World

China’s war neutrality claim fades with Russia visit

Vladimir Putin loves a really long table. Imag­es of his meetings are famous, with the Russian leader at one end and the person he is speaking to so far away that you wonder if it is hard for them to hear one another.

It was not like that when he met China’s top foreign policy official, Wang Yi.

There they were, sitting within handshake distance, with an oval-shaped table in the middle.

It could be that the proximity was achieved by seating place­ment at a previously used table, with the Chinese delegation directly across the middle rather than at the long ends, but the effect was the same.

When the footage was released, it appeared to be a deliberately symbolic move to show that he felt safe enough to be that close to the representative of such an important friend.

Of course, it has not always been that way. Decades ago, Bei­jing’s network of underground fallout shelters was designed to protect the citizens of the Chi­nese capital from a nuclear war with the Soviet Union.

Yet now, Xi Jinping’s adminis­tration sees Russia as a front-line enemy of US influence. A nation which – like North Korea – may be considered an international pariah but which serves a useful geopolitical purpose.
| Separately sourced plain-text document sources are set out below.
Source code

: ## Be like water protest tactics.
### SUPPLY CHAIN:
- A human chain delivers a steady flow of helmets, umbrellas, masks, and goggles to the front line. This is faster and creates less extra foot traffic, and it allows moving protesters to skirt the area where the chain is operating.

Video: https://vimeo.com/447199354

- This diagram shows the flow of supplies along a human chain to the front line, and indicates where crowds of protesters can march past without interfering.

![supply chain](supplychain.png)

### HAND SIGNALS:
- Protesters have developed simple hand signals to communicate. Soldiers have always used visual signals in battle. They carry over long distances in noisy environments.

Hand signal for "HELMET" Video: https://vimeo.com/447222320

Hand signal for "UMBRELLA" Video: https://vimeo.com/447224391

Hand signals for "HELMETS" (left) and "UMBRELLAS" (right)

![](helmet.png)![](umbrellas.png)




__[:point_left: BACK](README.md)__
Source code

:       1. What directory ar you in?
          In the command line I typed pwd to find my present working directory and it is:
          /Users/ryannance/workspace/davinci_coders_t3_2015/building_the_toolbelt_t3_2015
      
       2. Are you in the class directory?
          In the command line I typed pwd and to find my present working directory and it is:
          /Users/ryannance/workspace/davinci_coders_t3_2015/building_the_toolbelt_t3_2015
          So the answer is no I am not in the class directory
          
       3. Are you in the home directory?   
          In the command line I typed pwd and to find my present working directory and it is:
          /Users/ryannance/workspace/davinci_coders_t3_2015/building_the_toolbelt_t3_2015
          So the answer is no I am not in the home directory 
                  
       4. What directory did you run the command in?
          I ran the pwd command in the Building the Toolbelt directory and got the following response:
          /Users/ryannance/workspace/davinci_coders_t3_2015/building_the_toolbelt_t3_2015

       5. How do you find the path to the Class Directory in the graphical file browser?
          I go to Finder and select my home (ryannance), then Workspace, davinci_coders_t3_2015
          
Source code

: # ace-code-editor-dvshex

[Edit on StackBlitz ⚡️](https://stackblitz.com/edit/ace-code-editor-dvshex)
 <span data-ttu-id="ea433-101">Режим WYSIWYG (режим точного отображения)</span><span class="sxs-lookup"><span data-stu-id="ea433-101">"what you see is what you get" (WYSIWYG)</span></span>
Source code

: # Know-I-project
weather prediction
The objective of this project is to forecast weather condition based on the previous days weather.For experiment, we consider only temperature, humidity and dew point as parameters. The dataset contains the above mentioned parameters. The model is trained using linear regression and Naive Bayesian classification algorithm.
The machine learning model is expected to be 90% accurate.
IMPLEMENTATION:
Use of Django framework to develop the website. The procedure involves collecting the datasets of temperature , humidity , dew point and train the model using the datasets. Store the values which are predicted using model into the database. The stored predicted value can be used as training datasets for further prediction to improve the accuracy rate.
The Chinese government did not even seem that embar­rassed when President Putin returned home from attending Beijing Winter Olympics, having proclaimed a new “no limits” re­lationship with China and, within weeks, launched the invasion of Ukraine.

Many have asked whether Mr Jinping was warned about the imminent war when he sat next to his Russian counterpart who must have been considering bare­ly anything else at the time.

China is walking along a very delicate path in its dealings with Russia over Ukraine. Mr Jinping may feel like he is confidently striding down the track, but some think that the path is crumbling at the edges, with Beijing’s claim to neutrality increasingly difficult to stand up.

Wang Yi comes out of meet­ings proclaiming that China and Russia are together promoting “peace and stability”.